- _SOURCE MATERIAL_

····················

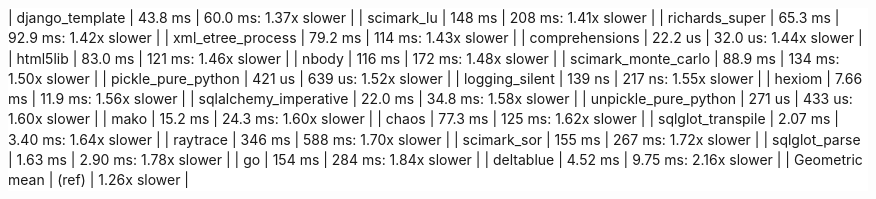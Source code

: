| django_template            | 43.8 ms                                                                                                           | 60.0 ms: 1.37x slower                                                                                                   |
| scimark_lu                 | 148 ms                                                                                                            | 208 ms: 1.41x slower                                                                                                    |
| richards_super             | 65.3 ms                                                                                                           | 92.9 ms: 1.42x slower                                                                                                   |
| xml_etree_process          | 79.2 ms                                                                                                           | 114 ms: 1.43x slower                                                                                                    |
| comprehensions             | 22.2 us                                                                                                           | 32.0 us: 1.44x slower                                                                                                   |
| html5lib                   | 83.0 ms                                                                                                           | 121 ms: 1.46x slower                                                                                                    |
| nbody                      | 116 ms                                                                                                            | 172 ms: 1.48x slower                                                                                                    |
| scimark_monte_carlo        | 88.9 ms                                                                                                           | 134 ms: 1.50x slower                                                                                                    |
| pickle_pure_python         | 421 us                                                                                                            | 639 us: 1.52x slower                                                                                                    |
| logging_silent             | 139 ns                                                                                                            | 217 ns: 1.55x slower                                                                                                    |
| hexiom                     | 7.66 ms                                                                                                           | 11.9 ms: 1.56x slower                                                                                                   |
| sqlalchemy_imperative      | 22.0 ms                                                                                                           | 34.8 ms: 1.58x slower                                                                                                   |
| unpickle_pure_python       | 271 us                                                                                                            | 433 us: 1.60x slower                                                                                                    |
| mako                       | 15.2 ms                                                                                                           | 24.3 ms: 1.60x slower                                                                                                   |
| chaos                      | 77.3 ms                                                                                                           | 125 ms: 1.62x slower                                                                                                    |
| sqlglot_transpile          | 2.07 ms                                                                                                           | 3.40 ms: 1.64x slower                                                                                                   |
| raytrace                   | 346 ms                                                                                                            | 588 ms: 1.70x slower                                                                                                    |
| scimark_sor                | 155 ms                                                                                                            | 267 ms: 1.72x slower                                                                                                    |
| sqlglot_parse              | 1.63 ms                                                                                                           | 2.90 ms: 1.78x slower                                                                                                   |
| go                         | 154 ms                                                                                                            | 284 ms: 1.84x slower                                                                                                    |
| deltablue                  | 4.52 ms                                                                                                           | 9.75 ms: 2.16x slower                                                                                                   |
| Geometric mean             | (ref)                                                                                                             | 1.26x slower                                                                                                            |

····················

- _EXERCISE INSTRUCTIONS_
Please give back exactly the lines from the first line of the records above through the line containing "60.0 ms: 1.37x", only those and both included, with the pictures removed.

- _SOLUTION TO THE EXERCISE_
Source code

:| django_template            | 43.8 ms                                                                                                           | 60.0 ms: 1.37x slower                                                                                                   |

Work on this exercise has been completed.